The passivation layer was introduced between C60 and perovskite layer and the thicknesses of c-Si wafer and top ITO layer were reduced in this work,” the company explained. “After coating the passivation layer, C 60 was thermally evaporated successively on the perovskite film.”

The tandem device achieved a power conversion efficiency of 29.2%, an open-circuit voltage of 1.929 V, a short-circuit current density of 19.5 mA cm2, and a fill factor of 77.55%. The result, which was confirmed by Fraunhofer ISE Callab, improves on the 28.3% efficiency Kaneka had previously achieved for a device with the same architecture, withe the main differences being the passivation layer and wafer thickness.

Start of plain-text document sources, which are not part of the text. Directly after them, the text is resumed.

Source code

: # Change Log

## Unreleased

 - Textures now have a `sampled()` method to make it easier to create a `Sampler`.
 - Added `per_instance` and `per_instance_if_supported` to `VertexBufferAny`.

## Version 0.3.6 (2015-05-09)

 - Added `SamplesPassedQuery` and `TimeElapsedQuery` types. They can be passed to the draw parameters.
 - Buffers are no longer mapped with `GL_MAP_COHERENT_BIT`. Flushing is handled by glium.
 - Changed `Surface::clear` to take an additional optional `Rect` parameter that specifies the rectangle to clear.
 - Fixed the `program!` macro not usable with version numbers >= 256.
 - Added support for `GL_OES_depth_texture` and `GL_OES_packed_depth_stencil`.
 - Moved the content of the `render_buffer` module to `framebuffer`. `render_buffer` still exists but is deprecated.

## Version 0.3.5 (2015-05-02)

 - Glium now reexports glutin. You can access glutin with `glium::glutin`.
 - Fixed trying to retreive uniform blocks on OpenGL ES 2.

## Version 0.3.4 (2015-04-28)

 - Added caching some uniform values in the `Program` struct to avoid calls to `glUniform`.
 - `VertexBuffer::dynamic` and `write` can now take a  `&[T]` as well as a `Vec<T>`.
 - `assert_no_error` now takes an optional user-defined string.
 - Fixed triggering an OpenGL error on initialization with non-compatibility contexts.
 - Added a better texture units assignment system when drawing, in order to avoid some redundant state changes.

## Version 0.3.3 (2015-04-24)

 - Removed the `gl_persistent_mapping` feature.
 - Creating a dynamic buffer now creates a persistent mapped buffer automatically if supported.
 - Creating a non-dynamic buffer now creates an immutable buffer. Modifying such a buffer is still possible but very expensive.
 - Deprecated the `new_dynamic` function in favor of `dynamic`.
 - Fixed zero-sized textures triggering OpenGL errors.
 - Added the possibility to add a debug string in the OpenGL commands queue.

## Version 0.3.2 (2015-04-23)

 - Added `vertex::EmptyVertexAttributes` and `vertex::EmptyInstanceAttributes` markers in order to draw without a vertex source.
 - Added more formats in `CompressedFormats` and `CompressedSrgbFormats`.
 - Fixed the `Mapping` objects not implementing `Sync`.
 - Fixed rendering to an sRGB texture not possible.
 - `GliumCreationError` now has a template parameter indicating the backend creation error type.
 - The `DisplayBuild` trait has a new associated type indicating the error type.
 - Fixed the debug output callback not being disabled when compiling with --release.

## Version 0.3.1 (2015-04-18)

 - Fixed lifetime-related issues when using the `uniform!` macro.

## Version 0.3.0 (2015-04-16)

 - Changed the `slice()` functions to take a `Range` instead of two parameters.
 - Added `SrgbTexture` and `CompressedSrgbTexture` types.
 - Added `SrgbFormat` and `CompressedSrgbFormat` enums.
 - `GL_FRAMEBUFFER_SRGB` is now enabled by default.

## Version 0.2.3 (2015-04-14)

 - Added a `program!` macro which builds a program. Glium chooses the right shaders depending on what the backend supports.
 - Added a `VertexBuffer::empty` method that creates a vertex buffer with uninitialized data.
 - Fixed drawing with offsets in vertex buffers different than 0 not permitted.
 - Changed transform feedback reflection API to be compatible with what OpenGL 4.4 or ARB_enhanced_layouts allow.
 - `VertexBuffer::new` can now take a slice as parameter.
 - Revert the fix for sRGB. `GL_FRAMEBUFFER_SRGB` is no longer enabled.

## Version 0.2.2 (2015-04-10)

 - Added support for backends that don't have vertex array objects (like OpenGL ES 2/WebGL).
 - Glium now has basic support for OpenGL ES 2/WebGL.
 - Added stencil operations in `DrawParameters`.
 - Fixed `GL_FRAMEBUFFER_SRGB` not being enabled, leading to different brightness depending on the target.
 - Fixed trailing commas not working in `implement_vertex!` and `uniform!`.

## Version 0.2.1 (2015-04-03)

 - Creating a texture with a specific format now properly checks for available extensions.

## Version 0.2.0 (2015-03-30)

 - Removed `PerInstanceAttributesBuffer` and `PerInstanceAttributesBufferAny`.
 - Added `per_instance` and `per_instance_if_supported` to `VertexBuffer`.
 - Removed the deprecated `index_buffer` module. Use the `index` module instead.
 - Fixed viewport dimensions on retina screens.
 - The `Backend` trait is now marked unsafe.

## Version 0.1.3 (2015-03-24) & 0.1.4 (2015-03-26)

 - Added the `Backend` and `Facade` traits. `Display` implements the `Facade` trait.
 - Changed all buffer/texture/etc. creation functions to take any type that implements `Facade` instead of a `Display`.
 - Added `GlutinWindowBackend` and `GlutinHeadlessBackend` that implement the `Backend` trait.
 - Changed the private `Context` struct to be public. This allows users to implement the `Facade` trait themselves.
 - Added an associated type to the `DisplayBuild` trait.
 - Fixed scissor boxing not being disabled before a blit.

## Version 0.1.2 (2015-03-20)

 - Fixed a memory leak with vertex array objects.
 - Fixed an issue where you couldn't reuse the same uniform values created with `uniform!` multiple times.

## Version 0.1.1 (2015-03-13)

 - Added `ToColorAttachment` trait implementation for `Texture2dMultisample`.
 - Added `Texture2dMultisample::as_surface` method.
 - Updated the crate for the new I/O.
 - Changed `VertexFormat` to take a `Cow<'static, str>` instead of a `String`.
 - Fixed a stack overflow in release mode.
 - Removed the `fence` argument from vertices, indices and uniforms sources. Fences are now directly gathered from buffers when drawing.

This is the highest certified power conversion efficiency of 2T perovskite-silicon tandem solar cells using CZ wafer to our knowledge,” the company said, noting that they are currently considering moving to a four-terminal (T4) configuration for the further development of the device.

The company presented the new cell in “High efficiency perovskite/heterojunction crystalline silicon tandem solar cells: towards industrial-sized cell and module,” which was recently published in the Japanese Journal of Applied Physics.

Kanela has developed in the past what is still the second most efficient solar cell based on crystalline silicon – a 26.63%-efficient crystalline silicon solar cell featuring heterojunction and back-contact technology.

*The headline of the article was updated to reflect that the cell is a T2 device and not a T4 cell, as we previously reported.